A Few Comments on the Elements of Models

Many beginning modelers underestimate the absolute necessity of BCs and ICs, and the over-riding need to fully specify the domain. In fact, in most physical models, the boundary conditions are more important than the kernel. This is a result of the fact that in most physical processes, the values of the boundary conditions propagate into the interior of the problem with time. A corollary of the above is that modeling requires a lot of data on the domain and the BCs to get accurate results. Typically, errors in output stem as much or more from a lack of data than from errors in the model itself.

When you go to a talk, and are impressed by the sophistication of the model, and the pretty output graphics, be sure to ask yourself: was there really enough data at the input to reach this output uniquely? (Mark Twain said it better in his famous quote).

The Kernel

Most models of geo problems start with trying to describe some physical process in some mathematical form. There are a variety of different approaches, but one of the oldest and most successful approaches has been to look for a differential (or integral-differential) equation whose response mimics the physical system. Although this step is often glossed over, it is actually a difficult step to make in any new process. As can be seen in the note (and our work) on heat flow, one usually makes numerous simplifying assumptions in producing the mathematical equation. It is very easy to lose sight of these assumptions after the model is made, and it is very difficult to know which assumptions can be justified while making the model, and which won't become important later on.

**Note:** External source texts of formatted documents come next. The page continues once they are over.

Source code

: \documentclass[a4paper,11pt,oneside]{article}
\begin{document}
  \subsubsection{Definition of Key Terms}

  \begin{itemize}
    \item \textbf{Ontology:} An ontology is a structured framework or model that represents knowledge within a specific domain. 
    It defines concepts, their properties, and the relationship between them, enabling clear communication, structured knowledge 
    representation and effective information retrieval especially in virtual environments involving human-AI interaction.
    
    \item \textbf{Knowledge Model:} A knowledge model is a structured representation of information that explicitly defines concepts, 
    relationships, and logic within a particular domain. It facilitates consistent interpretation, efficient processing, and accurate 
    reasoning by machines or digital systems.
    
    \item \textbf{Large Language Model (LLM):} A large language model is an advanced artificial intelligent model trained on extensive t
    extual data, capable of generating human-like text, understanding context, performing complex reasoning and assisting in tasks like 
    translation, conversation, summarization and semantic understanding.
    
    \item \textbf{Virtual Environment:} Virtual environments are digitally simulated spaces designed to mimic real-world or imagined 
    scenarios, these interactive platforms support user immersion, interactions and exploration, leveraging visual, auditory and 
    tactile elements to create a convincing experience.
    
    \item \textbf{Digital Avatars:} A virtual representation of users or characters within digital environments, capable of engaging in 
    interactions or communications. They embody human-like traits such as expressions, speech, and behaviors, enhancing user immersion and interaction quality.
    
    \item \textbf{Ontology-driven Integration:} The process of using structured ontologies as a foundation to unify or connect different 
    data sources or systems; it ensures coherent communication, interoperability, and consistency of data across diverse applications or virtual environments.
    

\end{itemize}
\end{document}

To a large extent, after you have settled on a kernel equation, and assembled your data on BCs and the solution domain, you have very little thinking left to do, merely a lot of hard work. When most people think of modeling, they think of this final part of the problem. However, most of the thinking should have gone into the first part.

Solving the kernel equation

If you have ended up with a differential equation as your kernel, you are lucky. There are many different solution techniques. Two of the largest classes of solvers are those based on Finite Differences and those based on Finite Elements. In Finite Difference techniques, you construct an approximate numerical description of the kernel equation, and then solve that approximation exactly. In Finite Element techniques, you preserve (in theory) in exact equation, but seek solutions that approximate it in some sense. F.E. methods are generally somewhat better (faster and easier to focus in on a small sub-region), however F.D. methods are generally easier to code initially and are often used in preliminary work and non-production code.

If you don’t end up with a simple equation in the kernel, then you need to be creative. We will investigate a couple of problems that don’t lend themselves to pretty differential equation solutions.